*WORK INSTRUCTION*
I need the lines below from the one with "## Sustainable Behaviour vs Sentiment" down to the one with "the full dataset." reproduced exactly, both ends included, and nothing else.

Plain-text document sources:
★ ★ ★ ★ ★
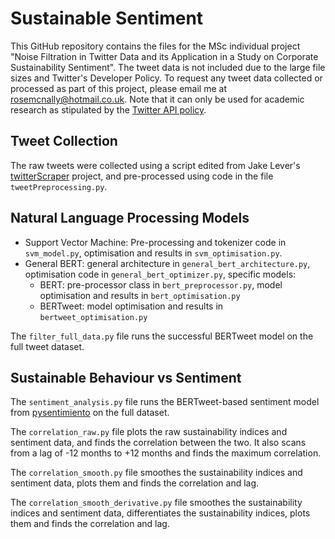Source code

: # Sustainable Sentiment 

This GitHub repository contains the files for the MSc individual project "Noise Filtration in Twitter Data and its Application in a Study on Corporate Sustainability Sentiment". The tweet data is not included due to the large file sizes and Twitter's Developer Policy. To request any tweet data collected or processed as part of this project, please email me at rosemcnally@hotmail.co.uk. Note that it can only be used for academic research as stipulated by the [Twitter API policy](https://developer.twitter.com/en/developer-terms/policy).

## Tweet Collection

The raw tweets were collected using a script edited from Jake Lever's [twitterScraper](https://github.com/DL-WG/twitterScraper) project, and pre-processed using code in the file `tweetPreprocessing.py`. 

## Natural Language Processing Models

- Support Vector Machine: Pre-processing and tokenizer code in `svm_model.py`, optimisation and results in `svm_optimisation.py`.
- General BERT: general architecture in `general_bert_architecture.py`, optimisation code in `general_bert_optimizer.py`, specific models:
  - BERT: pre-processor class in `bert_preprocessor.py`, model optimisation and results in `bert_optimisation.py`
  - BERTweet: model optimisation and results in `bertweet_optimisation.py`

The `filter_full_data.py` file runs the successful BERTweet model on the full tweet dataset.

## Sustainable Behaviour vs Sentiment

The `sentiment_analysis.py` file runs the BERTweet-based sentiment model from [pysentimiento](https://github.com/pysentimiento/pysentimiento) on the full dataset.

The `correlation_raw.py` file plots the raw sustainability indices and sentiment data, and finds the correlation between the two. It also scans from a lag of -12 months to +12 months and finds the maximum correlation.

The `correlation_smooth.py` file smoothes the sustainability indices and sentiment data, plots them and finds the correlation and lag.

The `correlation_smooth_derivative.py` file smoothes the sustainability indices and sentiment data, differentiates the sustainability indices, plots them and finds the correlation and lag.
★ ★ ★ ★ ★
*SOLUTION*
## Sustainable Behaviour vs Sentiment

The `sentiment_analysis.py` file runs the BERTweet-based sentiment model from [pysentimiento](https://github.com/pysentimiento/pysentimiento) on the full dataset.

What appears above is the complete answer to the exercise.